So, today I was in Lansing as part of a cadre of criminal justice reform advocates pushing for passage of Michigan House Bill 4065 which would allow the Michigan Department of Corrections (MDOC) to hire formerly incarcerated people again (the MDOC hired formerly incarcerated people until 1995). I was with friends from Nation Outside, The Michigan Council on Crime and Delinquency, Just Leadership USA, ARRO, the ACLU of Michigan (see picture above).
As we were getting ready to leave after 4065 was voted out of committee and to the floor, Kim Buddin-Crawford of the ACLU of Michigan asked us to help her bring attention to a new bill that was introduced only a few days ago by Senator John Proos (SB 353) and which, for some unknown reason, prevented local governments in Michigan from banning the box.
I have many serious questions about what possible purpose this legislation could serve given that (these talking points were provided by the ACLU):
- 90% of employers conduct a criminal background check of an applicant as part of the hiring process and many employers have “felony exclusion” hiring policies and practices often exclude felons. 80% of housing providers conduct criminal background checks that even though research indicates a criminal record is not an accurate predictor of success as a tenant. This leaves many returning citizens in Michigan without a job or housing.
- The Equal Employment Opportunity Commission (EEOC) endorsed removing the conviction question from job applicants to give applicants with criminal records a fair chance and allow employers to hire candidates based on their merits.
- Economic Insecurity is one of the key drivers of recidivism
- There is a racial disparity as well, more than a third of non-working men 25 to 54 have criminal records. Unemployment among blacks in Michigan in 2014 was at an astonishing 15.8% — three times higher than the state and the national rate
But I am even more flabbergasted that this bill was introduced by Senator Proos. Why? Because:
- Senator Proos is a Republican and Republicans generally believe that government should be limited and that the government closest to the people should have the most discretion. Banning local governments from acting to serve their own communities is contrary to GOP doctrine.

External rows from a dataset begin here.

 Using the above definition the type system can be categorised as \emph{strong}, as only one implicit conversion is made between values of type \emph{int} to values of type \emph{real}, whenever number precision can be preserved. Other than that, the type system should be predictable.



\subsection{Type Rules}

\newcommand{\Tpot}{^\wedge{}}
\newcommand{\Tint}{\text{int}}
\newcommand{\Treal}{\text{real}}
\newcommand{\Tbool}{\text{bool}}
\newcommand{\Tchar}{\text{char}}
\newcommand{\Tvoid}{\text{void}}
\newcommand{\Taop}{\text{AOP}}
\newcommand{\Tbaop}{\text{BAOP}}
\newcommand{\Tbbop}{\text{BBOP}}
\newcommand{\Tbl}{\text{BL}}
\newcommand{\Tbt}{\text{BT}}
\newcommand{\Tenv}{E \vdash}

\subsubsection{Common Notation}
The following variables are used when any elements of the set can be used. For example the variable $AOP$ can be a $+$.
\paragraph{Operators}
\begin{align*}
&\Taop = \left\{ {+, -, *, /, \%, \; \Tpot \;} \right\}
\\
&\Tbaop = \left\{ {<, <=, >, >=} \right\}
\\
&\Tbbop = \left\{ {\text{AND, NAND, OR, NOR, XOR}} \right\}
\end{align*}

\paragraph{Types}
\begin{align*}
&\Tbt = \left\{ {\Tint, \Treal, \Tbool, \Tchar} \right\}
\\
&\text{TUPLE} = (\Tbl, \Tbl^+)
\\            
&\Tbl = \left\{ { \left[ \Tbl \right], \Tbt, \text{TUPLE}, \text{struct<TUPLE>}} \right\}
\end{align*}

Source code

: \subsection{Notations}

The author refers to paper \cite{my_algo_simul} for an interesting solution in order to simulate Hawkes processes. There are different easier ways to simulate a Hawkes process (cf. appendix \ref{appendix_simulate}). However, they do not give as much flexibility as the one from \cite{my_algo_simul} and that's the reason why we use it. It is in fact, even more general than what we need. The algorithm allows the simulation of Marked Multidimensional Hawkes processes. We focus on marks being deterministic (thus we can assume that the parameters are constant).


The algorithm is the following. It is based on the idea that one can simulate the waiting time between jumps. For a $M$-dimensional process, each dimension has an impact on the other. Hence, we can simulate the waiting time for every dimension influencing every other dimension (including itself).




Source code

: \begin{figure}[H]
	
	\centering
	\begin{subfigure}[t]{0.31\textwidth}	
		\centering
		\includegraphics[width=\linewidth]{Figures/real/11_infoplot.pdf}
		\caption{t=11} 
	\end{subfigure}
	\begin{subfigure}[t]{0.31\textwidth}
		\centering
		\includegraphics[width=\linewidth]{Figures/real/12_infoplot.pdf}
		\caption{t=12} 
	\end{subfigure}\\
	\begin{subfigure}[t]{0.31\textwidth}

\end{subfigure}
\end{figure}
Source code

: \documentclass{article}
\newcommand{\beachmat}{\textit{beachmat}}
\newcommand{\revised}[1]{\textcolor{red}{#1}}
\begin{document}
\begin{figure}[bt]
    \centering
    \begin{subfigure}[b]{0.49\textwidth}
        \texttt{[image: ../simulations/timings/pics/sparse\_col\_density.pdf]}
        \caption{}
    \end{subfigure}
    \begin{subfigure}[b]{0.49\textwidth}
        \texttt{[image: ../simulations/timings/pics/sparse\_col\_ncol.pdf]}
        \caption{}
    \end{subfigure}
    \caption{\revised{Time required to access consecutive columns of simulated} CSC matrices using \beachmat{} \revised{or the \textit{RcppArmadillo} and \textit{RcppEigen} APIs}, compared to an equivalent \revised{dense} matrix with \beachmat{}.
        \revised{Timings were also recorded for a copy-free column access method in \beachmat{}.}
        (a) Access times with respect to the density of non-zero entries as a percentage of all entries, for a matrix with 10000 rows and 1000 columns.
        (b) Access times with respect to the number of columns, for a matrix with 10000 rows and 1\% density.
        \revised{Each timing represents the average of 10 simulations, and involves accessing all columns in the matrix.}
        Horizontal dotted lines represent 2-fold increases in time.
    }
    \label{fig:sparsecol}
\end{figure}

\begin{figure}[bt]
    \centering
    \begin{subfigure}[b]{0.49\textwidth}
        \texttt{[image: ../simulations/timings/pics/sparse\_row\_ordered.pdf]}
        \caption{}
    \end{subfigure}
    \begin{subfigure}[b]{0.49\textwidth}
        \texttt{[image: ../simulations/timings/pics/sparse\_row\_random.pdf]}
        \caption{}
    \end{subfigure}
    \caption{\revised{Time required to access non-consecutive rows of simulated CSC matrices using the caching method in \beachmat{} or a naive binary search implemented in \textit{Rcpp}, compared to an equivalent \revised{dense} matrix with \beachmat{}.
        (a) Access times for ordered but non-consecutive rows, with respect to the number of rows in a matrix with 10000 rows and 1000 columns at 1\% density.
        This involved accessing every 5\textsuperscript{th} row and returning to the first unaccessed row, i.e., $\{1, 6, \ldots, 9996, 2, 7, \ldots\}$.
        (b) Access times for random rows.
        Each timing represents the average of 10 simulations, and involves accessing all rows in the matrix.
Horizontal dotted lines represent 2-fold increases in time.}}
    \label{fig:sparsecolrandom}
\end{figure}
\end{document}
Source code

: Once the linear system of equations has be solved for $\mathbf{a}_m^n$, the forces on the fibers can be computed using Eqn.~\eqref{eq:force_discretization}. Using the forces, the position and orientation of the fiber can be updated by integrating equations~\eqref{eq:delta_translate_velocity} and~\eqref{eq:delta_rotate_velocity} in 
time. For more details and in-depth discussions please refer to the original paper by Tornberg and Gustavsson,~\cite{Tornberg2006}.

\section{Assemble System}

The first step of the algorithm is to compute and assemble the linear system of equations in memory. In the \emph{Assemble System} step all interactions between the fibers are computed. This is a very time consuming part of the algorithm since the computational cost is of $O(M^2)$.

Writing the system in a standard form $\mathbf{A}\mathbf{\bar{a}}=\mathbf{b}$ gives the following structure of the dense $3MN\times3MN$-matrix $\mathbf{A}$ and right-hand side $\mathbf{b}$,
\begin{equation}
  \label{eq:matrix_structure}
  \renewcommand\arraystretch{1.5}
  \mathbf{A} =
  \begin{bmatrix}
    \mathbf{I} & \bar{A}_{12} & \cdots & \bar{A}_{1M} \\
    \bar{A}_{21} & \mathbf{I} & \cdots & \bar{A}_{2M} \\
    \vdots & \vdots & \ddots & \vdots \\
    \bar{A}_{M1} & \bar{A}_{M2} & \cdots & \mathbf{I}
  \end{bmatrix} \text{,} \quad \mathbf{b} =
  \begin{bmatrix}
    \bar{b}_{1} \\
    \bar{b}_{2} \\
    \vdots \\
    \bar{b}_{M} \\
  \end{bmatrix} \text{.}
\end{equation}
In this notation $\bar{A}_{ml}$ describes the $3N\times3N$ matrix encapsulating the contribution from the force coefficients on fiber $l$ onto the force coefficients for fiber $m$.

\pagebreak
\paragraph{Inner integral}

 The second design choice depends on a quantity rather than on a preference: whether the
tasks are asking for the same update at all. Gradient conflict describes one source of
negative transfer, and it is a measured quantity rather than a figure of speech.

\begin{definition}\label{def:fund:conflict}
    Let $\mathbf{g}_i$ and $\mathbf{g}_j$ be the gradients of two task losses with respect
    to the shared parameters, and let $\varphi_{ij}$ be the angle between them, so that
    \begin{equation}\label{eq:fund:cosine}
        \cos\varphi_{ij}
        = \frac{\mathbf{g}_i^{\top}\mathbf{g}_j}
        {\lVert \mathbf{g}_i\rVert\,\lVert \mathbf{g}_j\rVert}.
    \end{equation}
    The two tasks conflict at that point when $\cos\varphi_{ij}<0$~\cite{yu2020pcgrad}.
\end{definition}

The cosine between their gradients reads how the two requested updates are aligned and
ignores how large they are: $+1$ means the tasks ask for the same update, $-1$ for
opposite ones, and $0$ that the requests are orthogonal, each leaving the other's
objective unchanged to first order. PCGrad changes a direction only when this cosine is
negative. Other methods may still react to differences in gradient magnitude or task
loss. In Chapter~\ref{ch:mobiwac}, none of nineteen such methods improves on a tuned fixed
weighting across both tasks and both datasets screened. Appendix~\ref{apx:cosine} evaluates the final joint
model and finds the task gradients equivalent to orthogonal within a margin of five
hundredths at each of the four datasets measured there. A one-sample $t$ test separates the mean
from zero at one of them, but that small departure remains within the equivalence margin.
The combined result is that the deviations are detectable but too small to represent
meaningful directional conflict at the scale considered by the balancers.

- Senator Proos recently led the charge to liberalize parole in Michigan (passing an 18 bill package widely known in total as the “Proos Package”). I wonder why in the world he would work so hard to liberalize parole only to make it harder for parolees to find work?
- Even if ban the box isn’t perfect, we really should not make the perfect the enemy of the good. Banning The Box, passing Clean Slate Legislation, and creating incentives for employers to hire the formerly incarcerated would all be good policy and good for Michigan.
My suspicion is that Senator Proos is responding to business leaders who are wary of the extra paperwork and what they might think to be unnecessary interviews. However, recent reporting would suggest that this may be a time where advocates for Ban the Box legislation and employers could find common ground.
I hope to hear from Senator Proos again soon. I respect him for helping pass the parole reform package, enjoyed his recent appearance on “To The Point,” and am honestly really confused by some of his recent legislation (see my articles on the proposed MDOC Budget and I also want to thank him for responding to my questions about the MDOC budget a few weeks ago).